*** Opening MATERIAL PROVIDED ***
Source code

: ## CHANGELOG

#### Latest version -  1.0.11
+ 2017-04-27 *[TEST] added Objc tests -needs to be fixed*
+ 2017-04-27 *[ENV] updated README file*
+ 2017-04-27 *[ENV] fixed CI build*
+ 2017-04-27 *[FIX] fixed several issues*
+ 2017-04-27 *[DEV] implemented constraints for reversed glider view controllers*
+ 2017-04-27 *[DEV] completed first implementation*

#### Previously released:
*** Closing MATERIAL PROVIDED ***
*** Opening MATERIAL PROVIDED ***
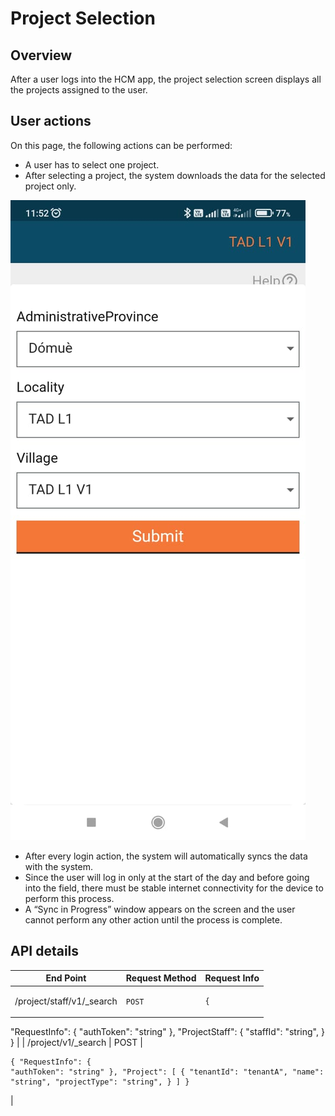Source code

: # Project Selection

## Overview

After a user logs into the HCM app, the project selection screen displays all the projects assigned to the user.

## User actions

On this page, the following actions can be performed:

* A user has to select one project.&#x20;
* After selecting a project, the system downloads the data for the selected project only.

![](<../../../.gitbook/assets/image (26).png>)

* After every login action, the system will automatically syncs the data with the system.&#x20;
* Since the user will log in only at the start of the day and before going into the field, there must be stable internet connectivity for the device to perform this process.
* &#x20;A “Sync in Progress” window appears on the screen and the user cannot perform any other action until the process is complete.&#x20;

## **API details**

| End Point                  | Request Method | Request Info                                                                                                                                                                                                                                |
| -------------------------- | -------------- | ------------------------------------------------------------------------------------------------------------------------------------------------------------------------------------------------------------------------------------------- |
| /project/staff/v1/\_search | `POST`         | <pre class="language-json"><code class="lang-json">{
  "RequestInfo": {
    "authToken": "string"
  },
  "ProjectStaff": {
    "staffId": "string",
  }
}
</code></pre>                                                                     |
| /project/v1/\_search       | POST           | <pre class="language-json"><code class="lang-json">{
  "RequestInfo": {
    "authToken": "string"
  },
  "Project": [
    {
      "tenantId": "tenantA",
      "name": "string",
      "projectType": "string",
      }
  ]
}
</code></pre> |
*** Closing MATERIAL PROVIDED ***
Lines holding the string "json" are the answer; copy each one from the listing above.

#### TASK OUTPUT:
| /project/staff/v1/\_search | `POST`         | <pre class="language-json"><code class="lang-json">{
| /project/v1/\_search       | POST           | <pre class="language-json"><code class="lang-json">{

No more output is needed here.